Edmond Begumisa ebegumisa@REDACTED
Sun Dec 16 20:53:44 CET 2018


On Mon, 17 Dec 2018 05:44:22 +1000, Edmond Begumisa  
<ebegumisa@REDACTED> wrote:

> On Mon, 17 Dec 2018 02:21:17 +1000, Anthony Ramine <n.oxyde@REDACTED>  
> wrote:
>
>> Are you saying you don't do due diligence and just pull dependencies in  
>> your project without reviewing them?
>>
>
> Certainly not.
>
> I'm saying that when you've reviewed both your rebar3 direct  
> dependencies and their deep dependencies right down to the leaves (every  
> .erl file for every git URL in all the rebar.config files), it becomes  
> increasingly more difficult to perform this review task when you upgrade  
> your direct dependencies and they introduce new indirect dependencies  
> and/or when you introduce new direct dependencies.

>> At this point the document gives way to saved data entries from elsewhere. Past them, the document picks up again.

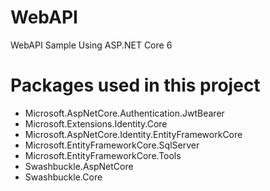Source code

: # WebAPI
WebAPI Sample Using ASP.NET Core 6


# Packages used in this project
- Microsoft.AspNetCore.Authentication.JwtBearer
- Microsoft.Extensions.Identity.Core
- Microsoft.AspNetCore.Identity.EntityFrameworkCore
- Microsoft.EntityFrameworkCore.SqlServer
- Microsoft.EntityFrameworkCore.Tools
- Swashbuckle.AspNetCore
- Swashbuckle.Core
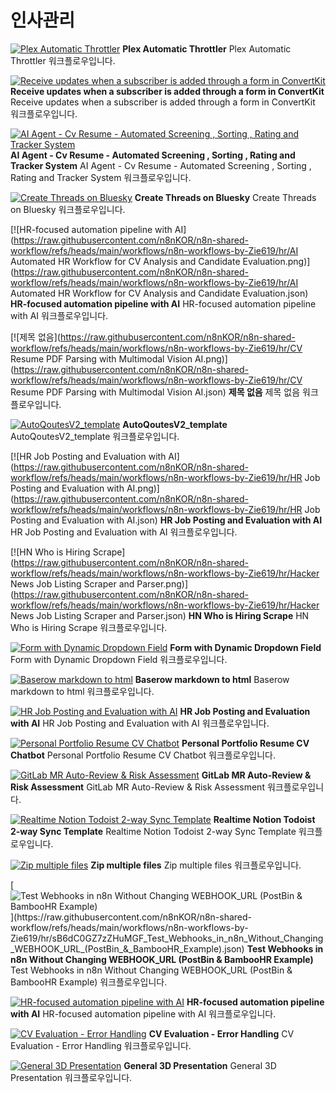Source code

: # 인사관리

[![Plex Automatic Throttler](https://raw.githubusercontent.com/n8nKOR/n8n-shared-workflow/refs/heads/main/workflows/n8n-workflows-by-Zie619/hr/11_Plex_Automatic_Throttler.png)](https://raw.githubusercontent.com/n8nKOR/n8n-shared-workflow/refs/heads/main/workflows/n8n-workflows-by-Zie619/hr/11_Plex_Automatic_Throttler.json)
**Plex Automatic Throttler**
Plex Automatic Throttler 워크플로우입니다.

[![Receive updates when a subscriber is added through a form in ConvertKit](https://raw.githubusercontent.com/n8nKOR/n8n-shared-workflow/refs/heads/main/workflows/n8n-workflows-by-Zie619/hr/28_Receive_updates_when_a_subscriber_is_added_through_a_form_in_ConvertKit.png)](https://raw.githubusercontent.com/n8nKOR/n8n-shared-workflow/refs/heads/main/workflows/n8n-workflows-by-Zie619/hr/28_Receive_updates_when_a_subscriber_is_added_through_a_form_in_ConvertKit.json)
**Receive updates when a subscriber is added through a form in ConvertKit**
Receive updates when a subscriber is added through a form in ConvertKit 워크플로우입니다.

[![AI Agent - Cv Resume - Automated Screening , Sorting , Rating and Tracker System](https://raw.githubusercontent.com/n8nKOR/n8n-shared-workflow/refs/heads/main/workflows/n8n-workflows-by-Zie619/hr/2ddwHvuidKc6lZia_AI_Agent_-_Cv_Resume_-_Automated_Screening_,_Sorting_,_Rating_and_Tracker_System.png)](https://raw.githubusercontent.com/n8nKOR/n8n-shared-workflow/refs/heads/main/workflows/n8n-workflows-by-Zie619/hr/2ddwHvuidKc6lZia_AI_Agent_-_Cv_Resume_-_Automated_Screening_,_Sorting_,_Rating_and_Tracker_System.json)
**AI Agent - Cv Resume - Automated Screening , Sorting , Rating and Tracker System**
AI Agent - Cv Resume - Automated Screening , Sorting , Rating and Tracker System 워크플로우입니다.

[![Create Threads on Bluesky](https://raw.githubusercontent.com/n8nKOR/n8n-shared-workflow/refs/heads/main/workflows/n8n-workflows-by-Zie619/hr/7ZIG5xxEACMBgj4Z_Create_Threads_on_Bluesky.png)](https://raw.githubusercontent.com/n8nKOR/n8n-shared-workflow/refs/heads/main/workflows/n8n-workflows-by-Zie619/hr/7ZIG5xxEACMBgj4Z_Create_Threads_on_Bluesky.json)
**Create Threads on Bluesky**
Create Threads on Bluesky 워크플로우입니다.

[![HR-focused automation pipeline with AI](https://raw.githubusercontent.com/n8nKOR/n8n-shared-workflow/refs/heads/main/workflows/n8n-workflows-by-Zie619/hr/AI Automated HR Workflow for CV Analysis and Candidate Evaluation.png)](https://raw.githubusercontent.com/n8nKOR/n8n-shared-workflow/refs/heads/main/workflows/n8n-workflows-by-Zie619/hr/AI Automated HR Workflow for CV Analysis and Candidate Evaluation.json)
**HR-focused automation pipeline with AI**
HR-focused automation pipeline with AI 워크플로우입니다.

[![제목 없음](https://raw.githubusercontent.com/n8nKOR/n8n-shared-workflow/refs/heads/main/workflows/n8n-workflows-by-Zie619/hr/CV Resume PDF Parsing with Multimodal Vision AI.png)](https://raw.githubusercontent.com/n8nKOR/n8n-shared-workflow/refs/heads/main/workflows/n8n-workflows-by-Zie619/hr/CV Resume PDF Parsing with Multimodal Vision AI.json)
**제목 없음**
제목 없음 워크플로우입니다.

[![AutoQoutesV2_template](https://raw.githubusercontent.com/n8nKOR/n8n-shared-workflow/refs/heads/main/workflows/n8n-workflows-by-Zie619/hr/CvXjXG4SFnN0ioJQ_AutoQoutesV2_template.png)](https://raw.githubusercontent.com/n8nKOR/n8n-shared-workflow/refs/heads/main/workflows/n8n-workflows-by-Zie619/hr/CvXjXG4SFnN0ioJQ_AutoQoutesV2_template.json)
**AutoQoutesV2_template**
AutoQoutesV2_template 워크플로우입니다.

[![HR Job Posting and Evaluation with AI](https://raw.githubusercontent.com/n8nKOR/n8n-shared-workflow/refs/heads/main/workflows/n8n-workflows-by-Zie619/hr/HR Job Posting and Evaluation with AI.png)](https://raw.githubusercontent.com/n8nKOR/n8n-shared-workflow/refs/heads/main/workflows/n8n-workflows-by-Zie619/hr/HR Job Posting and Evaluation with AI.json)
**HR Job Posting and Evaluation with AI**
HR Job Posting and Evaluation with AI 워크플로우입니다.

[![HN Who is Hiring Scrape](https://raw.githubusercontent.com/n8nKOR/n8n-shared-workflow/refs/heads/main/workflows/n8n-workflows-by-Zie619/hr/Hacker News Job Listing Scraper and Parser.png)](https://raw.githubusercontent.com/n8nKOR/n8n-shared-workflow/refs/heads/main/workflows/n8n-workflows-by-Zie619/hr/Hacker News Job Listing Scraper and Parser.json)
**HN Who is Hiring Scrape**
HN Who is Hiring Scrape 워크플로우입니다.

[![Form with Dynamic Dropdown Field](https://raw.githubusercontent.com/n8nKOR/n8n-shared-workflow/refs/heads/main/workflows/n8n-workflows-by-Zie619/hr/RKbQHfblpcvMGZ4w_Form_with_Dynamic_Dropdown_Field.png)](https://raw.githubusercontent.com/n8nKOR/n8n-shared-workflow/refs/heads/main/workflows/n8n-workflows-by-Zie619/hr/RKbQHfblpcvMGZ4w_Form_with_Dynamic_Dropdown_Field.json)
**Form with Dynamic Dropdown Field**
Form with Dynamic Dropdown Field 워크플로우입니다.

[![Baserow markdown to html](https://raw.githubusercontent.com/n8nKOR/n8n-shared-workflow/refs/heads/main/workflows/n8n-workflows-by-Zie619/hr/cMccNWyyvptrhRt6_Baserow_markdown_to_html.png)](https://raw.githubusercontent.com/n8nKOR/n8n-shared-workflow/refs/heads/main/workflows/n8n-workflows-by-Zie619/hr/cMccNWyyvptrhRt6_Baserow_markdown_to_html.json)
**Baserow markdown to html**
Baserow markdown to html 워크플로우입니다.

[![HR Job Posting and Evaluation with AI](https://raw.githubusercontent.com/n8nKOR/n8n-shared-workflow/refs/heads/main/workflows/n8n-workflows-by-Zie619/hr/eMxH0GjgfWEvBDic_HR_Job_Posting_and_Evaluation_with_AI.png)](https://raw.githubusercontent.com/n8nKOR/n8n-shared-workflow/refs/heads/main/workflows/n8n-workflows-by-Zie619/hr/eMxH0GjgfWEvBDic_HR_Job_Posting_and_Evaluation_with_AI.json)
**HR Job Posting and Evaluation with AI**
HR Job Posting and Evaluation with AI 워크플로우입니다.

[![Personal Portfolio Resume CV Chatbot](https://raw.githubusercontent.com/n8nKOR/n8n-shared-workflow/refs/heads/main/workflows/n8n-workflows-by-Zie619/hr/hzwyrm761fxBLiG8_Personal_Portfolio_Resume_CV_Chatbot.png)](https://raw.githubusercontent.com/n8nKOR/n8n-shared-workflow/refs/heads/main/workflows/n8n-workflows-by-Zie619/hr/hzwyrm761fxBLiG8_Personal_Portfolio_Resume_CV_Chatbot.json)
**Personal Portfolio Resume CV Chatbot**
Personal Portfolio Resume CV Chatbot 워크플로우입니다.

[![GitLab MR Auto-Review & Risk Assessment](https://raw.githubusercontent.com/n8nKOR/n8n-shared-workflow/refs/heads/main/workflows/n8n-workflows-by-Zie619/hr/jzcvnlV8g6aseE4A_GitLab_MR_Auto-Review_&_Risk_Assessment.png)](https://raw.githubusercontent.com/n8nKOR/n8n-shared-workflow/refs/heads/main/workflows/n8n-workflows-by-Zie619/hr/jzcvnlV8g6aseE4A_GitLab_MR_Auto-Review_&_Risk_Assessment.json)
**GitLab MR Auto-Review & Risk Assessment**
GitLab MR Auto-Review & Risk Assessment 워크플로우입니다.

[![Realtime Notion Todoist 2-way Sync Template](https://raw.githubusercontent.com/n8nKOR/n8n-shared-workflow/refs/heads/main/workflows/n8n-workflows-by-Zie619/hr/k9abwUyVzl7OCsAl_Realtime_Notion_Todoist_2-way_Sync_Template.png)](https://raw.githubusercontent.com/n8nKOR/n8n-shared-workflow/refs/heads/main/workflows/n8n-workflows-by-Zie619/hr/k9abwUyVzl7OCsAl_Realtime_Notion_Todoist_2-way_Sync_Template.json)
**Realtime Notion Todoist 2-way Sync Template**
Realtime Notion Todoist 2-way Sync Template 워크플로우입니다.

[![Zip multiple files](https://raw.githubusercontent.com/n8nKOR/n8n-shared-workflow/refs/heads/main/workflows/n8n-workflows-by-Zie619/hr/r3qHlCVCczqTw3pP_Zip_multiple_files.png)](https://raw.githubusercontent.com/n8nKOR/n8n-shared-workflow/refs/heads/main/workflows/n8n-workflows-by-Zie619/hr/r3qHlCVCczqTw3pP_Zip_multiple_files.json)
**Zip multiple files**
Zip multiple files 워크플로우입니다.

[![Test Webhooks in n8n Without Changing WEBHOOK_URL (PostBin & BambooHR Example)](https://raw.githubusercontent.com/n8nKOR/n8n-shared-workflow/refs/heads/main/workflows/n8n-workflows-by-Zie619/hr/sB6dC0GZ7zZHuMGF_Test_Webhooks_in_n8n_Without_Changing_WEBHOOK_URL_(PostBin_&_BambooHR_Example).png)](https://raw.githubusercontent.com/n8nKOR/n8n-shared-workflow/refs/heads/main/workflows/n8n-workflows-by-Zie619/hr/sB6dC0GZ7zZHuMGF_Test_Webhooks_in_n8n_Without_Changing_WEBHOOK_URL_(PostBin_&_BambooHR_Example).json)
**Test Webhooks in n8n Without Changing WEBHOOK_URL (PostBin & BambooHR Example)**
Test Webhooks in n8n Without Changing WEBHOOK_URL (PostBin & BambooHR Example) 워크플로우입니다.

[![HR-focused automation pipeline with AI](https://raw.githubusercontent.com/n8nKOR/n8n-shared-workflow/refs/heads/main/workflows/n8n-workflows-by-Zie619/hr/t1P14FvfibKYCh3E_HR-focused_automation_pipeline_with_AI.png)](https://raw.githubusercontent.com/n8nKOR/n8n-shared-workflow/refs/heads/main/workflows/n8n-workflows-by-Zie619/hr/t1P14FvfibKYCh3E_HR-focused_automation_pipeline_with_AI.json)
**HR-focused automation pipeline with AI**
HR-focused automation pipeline with AI 워크플로우입니다.

[![CV Evaluation - Error Handling](https://raw.githubusercontent.com/n8nKOR/n8n-shared-workflow/refs/heads/main/workflows/n8n-workflows-by-Zie619/hr/vnhhf9aNsw0kzdBV_CV_Evaluation_-_Error_Handling.png)](https://raw.githubusercontent.com/n8nKOR/n8n-shared-workflow/refs/heads/main/workflows/n8n-workflows-by-Zie619/hr/vnhhf9aNsw0kzdBV_CV_Evaluation_-_Error_Handling.json)
**CV Evaluation - Error Handling**
CV Evaluation - Error Handling 워크플로우입니다.

[![General 3D Presentation](https://raw.githubusercontent.com/n8nKOR/n8n-shared-workflow/refs/heads/main/workflows/n8n-workflows-by-Zie619/hr/vpZ1wpsniCvKYjCF_General_3D_Presentation.png)](https://raw.githubusercontent.com/n8nKOR/n8n-shared-workflow/refs/heads/main/workflows/n8n-workflows-by-Zie619/hr/vpZ1wpsniCvKYjCF_General_3D_Presentation.json)
**General 3D Presentation**
General 3D Presentation 워크플로우입니다.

As both the width and  
> depth grows, at some point, it becomes impractical as anyone who's used  
> Node.js with npm/yarn can attest (half the time you've no idea what all  
> those js files NPM has pulled down are doing).
>
> The route Anthony Ramine suggests I think is more practical.

Correction: The route Michael Truog suggests!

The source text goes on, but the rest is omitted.